A Swiss oil trader, his cowgirl daughter and the rodeo art of 'cutting'

CALGARY Alberta Thu Jul 3, 2014 9:59am EDT

CALGARY Alberta (Reuters) - Nine years ago, Swiss oil trading billionaire Daniel Jaeggi was looking for a new place where his 14-year-old daughter Constance could learn to ride horses. She loved riding, but was afraid of the "shouty" teacher at the nearby stables.

So dad found a place across the border in France that happened to teach Western riding on American quarter horses - setting in motion the unlikely partnership of a vast commodity trading company based in austere, alpine Switzerland and a niche sport invented by Wild West cattle ranchers.
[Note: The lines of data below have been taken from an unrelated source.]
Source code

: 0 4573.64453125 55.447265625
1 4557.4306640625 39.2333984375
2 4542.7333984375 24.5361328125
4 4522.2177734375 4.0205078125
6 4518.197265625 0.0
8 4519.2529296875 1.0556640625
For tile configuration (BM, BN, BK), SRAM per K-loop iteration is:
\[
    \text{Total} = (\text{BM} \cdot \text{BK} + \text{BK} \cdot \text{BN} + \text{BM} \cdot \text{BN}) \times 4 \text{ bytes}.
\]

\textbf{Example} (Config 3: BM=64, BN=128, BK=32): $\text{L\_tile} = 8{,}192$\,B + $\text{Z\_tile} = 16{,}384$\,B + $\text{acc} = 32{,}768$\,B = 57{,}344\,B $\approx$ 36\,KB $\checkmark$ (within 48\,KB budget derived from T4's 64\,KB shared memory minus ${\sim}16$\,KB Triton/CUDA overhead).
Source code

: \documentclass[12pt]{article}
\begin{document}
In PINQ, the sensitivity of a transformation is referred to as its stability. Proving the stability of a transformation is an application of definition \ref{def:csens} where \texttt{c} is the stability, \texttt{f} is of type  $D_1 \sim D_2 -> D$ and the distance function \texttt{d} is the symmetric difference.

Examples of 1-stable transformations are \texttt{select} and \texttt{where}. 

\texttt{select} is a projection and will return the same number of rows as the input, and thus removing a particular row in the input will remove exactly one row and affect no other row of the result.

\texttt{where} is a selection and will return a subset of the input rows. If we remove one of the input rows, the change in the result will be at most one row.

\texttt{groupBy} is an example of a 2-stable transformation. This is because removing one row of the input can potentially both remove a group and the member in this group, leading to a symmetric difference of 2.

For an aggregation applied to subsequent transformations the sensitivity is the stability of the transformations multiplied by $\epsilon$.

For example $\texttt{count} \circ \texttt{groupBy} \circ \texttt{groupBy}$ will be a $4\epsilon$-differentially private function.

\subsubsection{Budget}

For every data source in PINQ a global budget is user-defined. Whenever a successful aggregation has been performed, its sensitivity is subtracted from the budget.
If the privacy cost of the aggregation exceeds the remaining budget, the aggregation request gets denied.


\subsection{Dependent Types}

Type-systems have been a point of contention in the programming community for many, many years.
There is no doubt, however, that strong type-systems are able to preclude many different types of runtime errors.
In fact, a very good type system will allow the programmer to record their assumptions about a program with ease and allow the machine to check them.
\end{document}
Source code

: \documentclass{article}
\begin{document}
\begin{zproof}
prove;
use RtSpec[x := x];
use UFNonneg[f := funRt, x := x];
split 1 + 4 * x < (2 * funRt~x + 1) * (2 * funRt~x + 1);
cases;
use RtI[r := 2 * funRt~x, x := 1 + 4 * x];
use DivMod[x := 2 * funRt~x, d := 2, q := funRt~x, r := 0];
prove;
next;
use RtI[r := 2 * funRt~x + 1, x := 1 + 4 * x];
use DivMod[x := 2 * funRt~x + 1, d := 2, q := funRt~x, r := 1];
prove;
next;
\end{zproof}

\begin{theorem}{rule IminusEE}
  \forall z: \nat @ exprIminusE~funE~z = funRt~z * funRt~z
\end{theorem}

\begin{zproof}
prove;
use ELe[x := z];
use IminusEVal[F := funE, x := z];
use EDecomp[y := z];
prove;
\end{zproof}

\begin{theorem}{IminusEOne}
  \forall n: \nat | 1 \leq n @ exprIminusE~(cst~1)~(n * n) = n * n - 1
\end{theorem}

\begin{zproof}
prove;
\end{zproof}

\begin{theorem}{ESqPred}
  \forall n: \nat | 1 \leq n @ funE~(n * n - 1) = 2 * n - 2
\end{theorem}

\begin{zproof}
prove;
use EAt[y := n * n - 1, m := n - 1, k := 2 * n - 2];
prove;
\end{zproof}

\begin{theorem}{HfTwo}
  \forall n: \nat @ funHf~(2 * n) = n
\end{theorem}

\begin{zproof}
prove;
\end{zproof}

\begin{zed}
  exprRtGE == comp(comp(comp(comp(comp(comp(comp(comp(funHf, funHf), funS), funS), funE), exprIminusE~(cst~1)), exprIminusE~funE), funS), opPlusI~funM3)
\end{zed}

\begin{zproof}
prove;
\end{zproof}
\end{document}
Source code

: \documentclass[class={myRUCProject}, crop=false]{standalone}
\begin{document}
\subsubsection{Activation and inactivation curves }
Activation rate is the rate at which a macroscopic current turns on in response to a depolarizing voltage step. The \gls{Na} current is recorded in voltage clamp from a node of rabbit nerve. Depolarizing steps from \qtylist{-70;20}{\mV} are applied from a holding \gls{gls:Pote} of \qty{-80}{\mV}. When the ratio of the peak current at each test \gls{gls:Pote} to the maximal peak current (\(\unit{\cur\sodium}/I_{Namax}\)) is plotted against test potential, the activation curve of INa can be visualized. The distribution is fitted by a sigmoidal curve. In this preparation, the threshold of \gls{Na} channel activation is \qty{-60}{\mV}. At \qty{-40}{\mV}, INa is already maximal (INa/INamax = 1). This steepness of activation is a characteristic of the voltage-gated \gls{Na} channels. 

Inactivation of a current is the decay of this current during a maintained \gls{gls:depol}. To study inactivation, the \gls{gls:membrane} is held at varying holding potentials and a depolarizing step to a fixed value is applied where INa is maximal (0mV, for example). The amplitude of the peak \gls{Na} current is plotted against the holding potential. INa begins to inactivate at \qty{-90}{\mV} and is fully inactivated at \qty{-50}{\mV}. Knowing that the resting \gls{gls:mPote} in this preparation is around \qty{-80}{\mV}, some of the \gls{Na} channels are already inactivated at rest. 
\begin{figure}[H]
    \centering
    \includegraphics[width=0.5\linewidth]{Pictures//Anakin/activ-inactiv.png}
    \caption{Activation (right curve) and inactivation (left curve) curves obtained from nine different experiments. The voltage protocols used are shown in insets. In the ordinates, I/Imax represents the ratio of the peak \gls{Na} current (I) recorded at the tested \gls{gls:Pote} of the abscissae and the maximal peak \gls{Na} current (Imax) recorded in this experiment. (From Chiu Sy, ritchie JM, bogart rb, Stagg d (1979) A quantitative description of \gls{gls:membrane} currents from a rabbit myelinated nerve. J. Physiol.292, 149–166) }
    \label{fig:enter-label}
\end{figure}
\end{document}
Constance quit English-style riding, learned to sit a Western saddle and fell in love with a rodeo event known as "cutting", a sport borne out of routine ranch work that involves separating a single cow from its herd.

Mercuria, the upstart trading house that Jaeggi co-founded a decade ago and now rivals global giants such as Glencore, is the lead sponsor of the National Horse Cutting Association World Series of Cutting, and has invested more than $2.5 million over the last six years.

"I got into it as a way of sharing an activity with the children but pretty soon got the bug," Jaeggi told Reuters by email. He is anxious that his own trading fame doesn't overshadow the sport but is unabashed about his passion.

"It is definitely addictive."

Constance now owns a ranch in Texas and is considered one of the best non-professional riders in the sport, which combines a rider's skill and a horse's training.

Jaeggi shies away from talking about his own aptitude for cutting, but Chubby Turner, resident trainer at the family's Texan ranch and a leading competitor in the Open World Championship, said he and Constance have "natural ability".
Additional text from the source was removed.